Pinney Sara E, MacMullen Courtney, Becker Susan, Lin Yu-Wen, Hanna Cheryl, Thornton Paul, Ganguly Arupa, Shyng Show-Ling, Stanley Charles A
Division of Endocrinology/Diabetes, The Children's Hospital of Philadelphia, Department of Genetics, University of Pennsylvania School of Medicine, Philadelphia, Pennsylvania 19104, USA.
J Clin Invest. 2008 Aug;118(8):2877-86. doi: 10.1172/JCI35414.
Congenital hyperinsulinism is a condition of dysregulated insulin secretion often caused by inactivating mutations of the ATP-sensitive K+ (KATP) channel in the pancreatic beta cell. Though most disease-causing mutations of the 2 genes encoding KATP subunits, ABCC8 (SUR1) and KCNJ11 (Kir6.2), are recessively inherited, some cases of dominantly inherited inactivating mutations have been reported. To better understand the differences between dominantly and recessively inherited inactivating KATP mutations, we have identified and characterized 16 families with 14 different dominantly inherited KATP mutations, including a total of 33 affected individuals. The 16 probands presented with hypoglycemia at ages from birth to 3.3 years, and 15 of 16 were well controlled on diazoxide, a KATP channel agonist. Of 29 adults with mutations, 14 were asymptomatic. In contrast to a previous report of increased diabetes risk in dominant KATP hyperinsulinism, only 4 of 29 adults had diabetes. Unlike recessive mutations, dominantly inherited KATP mutant subunits trafficked normally to the plasma membrane when expressed in COSm6 cells. Dominant mutations also resulted in different channel-gating defects, as dominant ABCC8 mutations diminished channel responses to magnesium adenosine diphosphate or diazoxide, while dominant KCNJ11 mutations impaired channel opening, even in the absence of nucleotides. These data highlight distinctive features of dominant KATP hyperinsulinism relative to the more common and more severe recessive form, including retention of normal subunit trafficking, impaired channel activity, and a milder hypoglycemia phenotype that may escape detection in infancy and is often responsive to diazoxide medical therapy, without the need for surgical pancreatectomy.

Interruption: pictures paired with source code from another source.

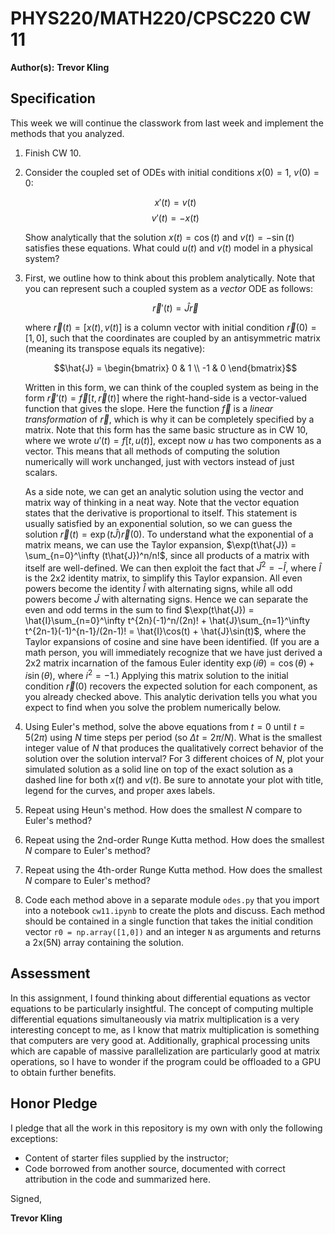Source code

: # PHYS220/MATH220/CPSC220 CW 11

**Author(s):** **Trevor Kling**

## Specification

This week we will continue the classwork from last week and implement the methods that you analyzed.

1. Finish CW 10.

1. Consider the coupled set of ODEs with initial conditions $x(0) = 1$, $v(0) = 0$:
   
   $$x'(t) = v(t)$$
   $$v'(t) = -x(t)$$
   
   Show analytically that the solution $x(t) = \cos(t)$ and $v(t) = -\sin(t)$ satisfies these equations. What could $u(t)$ and $v(t)$ model in a physical system? 
   
1. First, we outline how to think about this problem analytically. Note that you can represent such a coupled system as a _vector_ ODE as follows:
   
   $$\vec{r}'(t) = \hat{J}\vec{r}$$
   
   where $\vec{r}(t) = [x(t), v(t)]$ is a column vector with initial condition $\vec{r}(0) = [1,0]$, such that the coordinates are coupled by an antisymmetric matrix (meaning its transpose equals its negative):
   
   $$\hat{J} = \begin{bmatrix} 0 & 1 \\ -1 & 0 \end{bmatrix}$$
   
   Written in this form, we can think of the coupled system as being in the form $\vec{r}'(t) = \vec{f}[t, \vec{r}(t)]$ where the right-hand-side is a vector-valued function that gives the slope. Here the function $\vec{f}$ is a _linear transformation_ of $\vec{r}$, which is why it can be completely specified by a matrix. Note that this form has the same basic structure as in CW 10, where we wrote $u'(t) = f[t, u(t)]$, except now $u$ has two components as a vector. This means that all methods of computing the solution numerically will work unchanged, just with vectors instead of just scalars.
   
   As a side note, we can get an analytic solution using the vector and matrix way of thinking in a neat way. Note that the vector equation states that the derivative is proportional to itself. This statement is usually satisfied by an exponential solution, so we can guess the solution $\vec{r}(t) = \exp(t\hat{J})\vec{r}(0)$. To understand what the exponential of a matrix means, we can use the Taylor expansion, $\exp(t\hat{J}) = \sum_{n=0}^\infty (t\hat{J})^n/n!$, since all products of a matrix with itself are well-defined. We can then exploit the fact that $\hat{J}^2 = -\hat{I}$, where $\hat{I}$ is the 2x2 identity matrix, to simplify this Taylor expansion. All even powers become the identity $\hat{I}$ with alternating signs, while all odd powers become $\hat{J}$ with alternating signs. Hence we can separate the even and odd terms in the sum to find $\exp(t\hat{J}) = \hat{I}\sum_{n=0}^\infty t^{2n}(-1)^n/(2n)! + \hat{J}\sum_{n=1}^\infty t^{2n-1}(-1)^{n-1}/(2n-1)! = \hat{I}\cos(t) + \hat{J}\sin(t)$, where the Taylor expansions of cosine and sine have been identified. (If you are a math person, you will immediately recognize that we have just derived a 2x2 matrix incarnation of the famous Euler identity $\exp(i\theta) = \cos(\theta) + i\sin(\theta)$, where $i^2 = -1$.) Applying this matrix solution to the initial condition $\vec{r}(0)$ recovers the expected solution for each component, as you already checked above. This analytic derivation tells you what you expect to find when you solve the problem numerically below.
   
1. Using Euler's method, solve the above equations from $t=0$ until $t= 5(2\pi)$ using $N$ time steps per period (so $\Delta t = 2\pi / N$). What is the smallest integer value of $N$ that produces the qualitatively correct behavior of the solution over the solution interval? For 3 different choices of $N$, plot your simulated solution as a solid line on top of the exact solution as a dashed line for both $x(t)$ and $v(t)$. Be sure to annotate your plot with title, legend for the curves, and proper axes labels. 
   
1. Repeat using Heun's method. How does the smallest $N$ compare to Euler's method?
   
1. Repeat using the 2nd-order Runge Kutta method. How does the smallest $N$ compare to Euler's method?
   
1. Repeat using the 4th-order Runge Kutta method. How does the smallest $N$ compare to Euler's method?

1.  Code each method above in a separate module `odes.py` that you import into a notebook `cw11.ipynb` to create the plots and discuss. Each method should be contained in a single function that takes the initial condition vector `r0 = np.array([1,0])` and an integer `N` as arguments and returns a 2x(5N) array containing the solution. 

## Assessment

In this assignment, I found thinking about differential equations as vector equations to be particularly insightful.  The concept of computing multiple differential equations simultaneously via matrix multiplication is a very interesting concept to me, as I know that matrix multiplication is something that computers are very good at.  Additionally, graphical processing units which are capable of massive parallelization are particularly good at matrix operations, so I have to wonder if the program could be offloaded to a GPU to obtain further benefits.

## Honor Pledge

I pledge that all the work in this repository is my own with only the following exceptions:

* Content of starter files supplied by the instructor;
* Code borrowed from another source, documented with correct attribution in the code and summarized here.

Signed,

**Trevor Kling**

先天性高胰岛素血症是一种胰岛素分泌失调的病症,通常由胰腺β细胞中ATP敏感性钾离子(KATP)通道的失活突变引起。尽管编码KATP亚基的两个基因ABCC8(SUR1)和KCNJ11(Kir6.2)的大多数致病突变是隐性遗传的,但也有一些显性遗传失活突变的病例报道。为了更好地理解显性和隐性遗传的KATP失活突变之间的差异,我们鉴定并表征了16个家族,这些家族中有14种不同的显性遗传KATP突变,共包括33名受影响个体。16名先证者在出生至3.3岁时出现低血糖,16名中有15名通过KATP通道激动剂二氮嗪得到良好控制。在29名有突变的成年人中,14名无症状。与之前关于显性KATP高胰岛素血症中糖尿病风险增加的报道相反,29名成年人中只有4名患有糖尿病。与隐性突变不同,显性遗传的KATP突变亚基在COS-7细胞中表达时能正常转运到质膜上。显性突变还导致了不同的通道门控缺陷,因为显性ABCC8突变会减弱通道对镁二磷酸腺苷或二氮嗪的反应,而显性KCNJ11突变会损害通道开放,即使在没有核苷酸的情况下也是如此。这些数据突出了显性KATP高胰岛素血症相对于更常见、更严重的隐性形式的独特特征,包括正常亚基转运的保留、通道活性受损以及较轻的低血糖表型,这种表型在婴儿期可能未被发现,且通常对二氮嗪药物治疗有反应,无需进行胰腺切除术。